For the data below, work out how many lines contain the word "upper" and supply only that number.
>>>
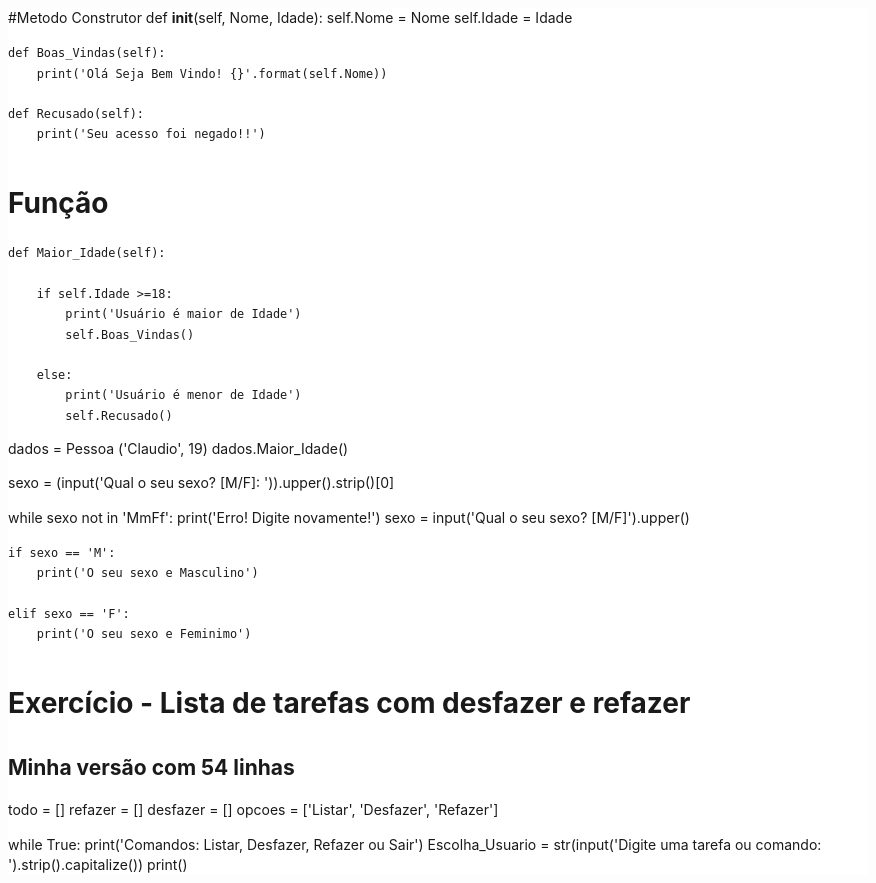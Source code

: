 #Metodo Construtor
    def __init__(self, Nome, Idade):
        self.Nome = Nome
        self.Idade = Idade

    def Boas_Vindas(self):
        print('Olá Seja Bem Vindo! {}'.format(self.Nome))

    def Recusado(self):
        print('Seu acesso foi negado!!')



# Função
    def Maior_Idade(self):

        if self.Idade >=18:
            print('Usuário é maior de Idade')
            self.Boas_Vindas()

        else:   
            print('Usuário é menor de Idade')
            self.Recusado()
            
dados = Pessoa ('Claudio', 19)
dados.Maior_Idade()



sexo = (input('Qual o seu sexo? [M/F]: ')).upper().strip()[0]

while sexo not in 'MmFf':
    print('Erro! Digite novamente!')
    sexo = input('Qual o seu sexo? [M/F]').upper()

    if sexo == 'M':
        print('O seu sexo e Masculino')

    elif sexo == 'F':
        print('O seu sexo e Feminimo')





# Exercício - Lista de tarefas com desfazer e refazer
## Minha versão com 54 linhas
todo = []
refazer = []
desfazer = []
opcoes = ['Listar', 'Desfazer', 'Refazer']

while True:
    print('Comandos: Listar, Desfazer, Refazer ou Sair')
    Escolha_Usuario = str(input('Digite uma tarefa ou comando: ').strip().capitalize())
    print()
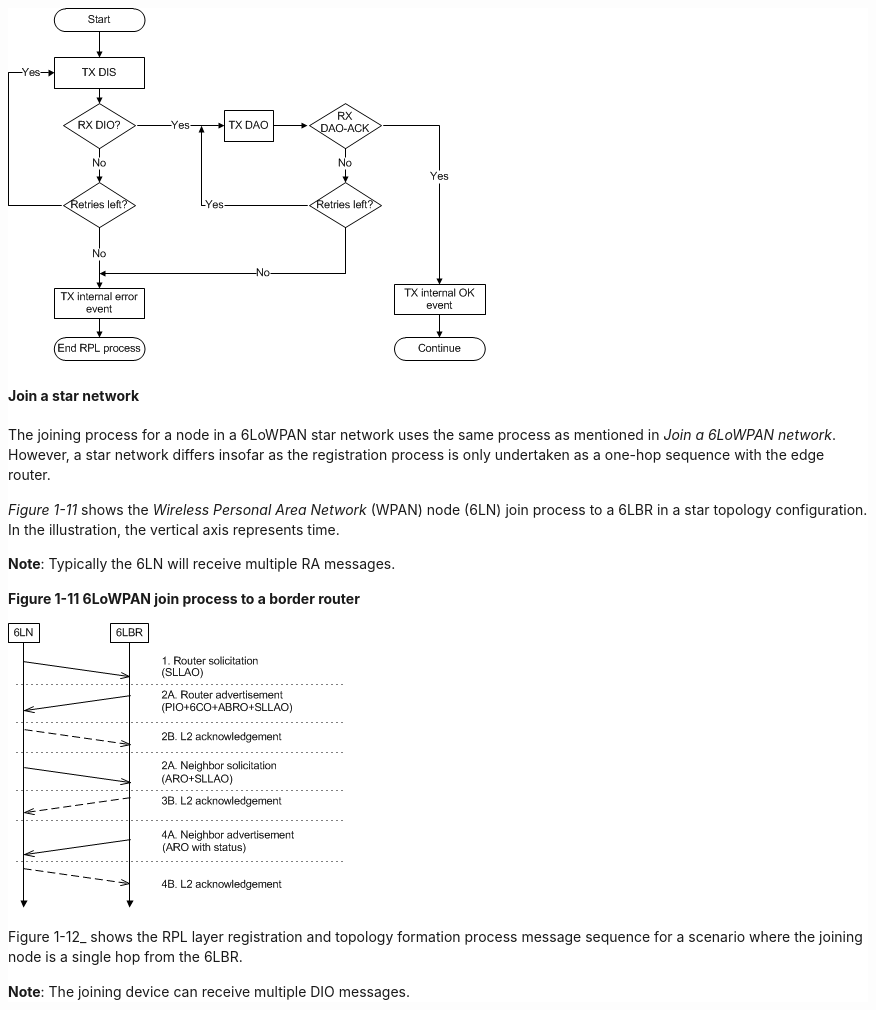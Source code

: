 ![rpl-high-level](../../../images/rpl_mesh_high_level_view.png)

#### Join a star network

The joining process for a node in a 6LoWPAN star network uses the same process as mentioned in _Join a 6LoWPAN network_. However, a star network differs insofar as the registration process is only undertaken as a one-hop sequence with the edge router.

_Figure 1-11_ shows the _Wireless Personal Area Network_ (WPAN) node (6LN) join process to a 6LBR in a star topology configuration. In the illustration, the vertical axis represents time.

<span class="notes">**Note**: Typically the 6LN will receive multiple RA messages.</span>

**Figure 1-11 6LoWPAN join process to a border router**

![join-star](../../../images/join_process_star_6lowpan_router.png)

Figure 1-12_ shows the RPL layer registration and topology formation process message sequence for a scenario where the joining node is a single hop from the 6LBR.

<span class="notes">**Note**: The joining device can receive multiple DIO messages.</span>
<<<
[FINISHED EXERCISE] 2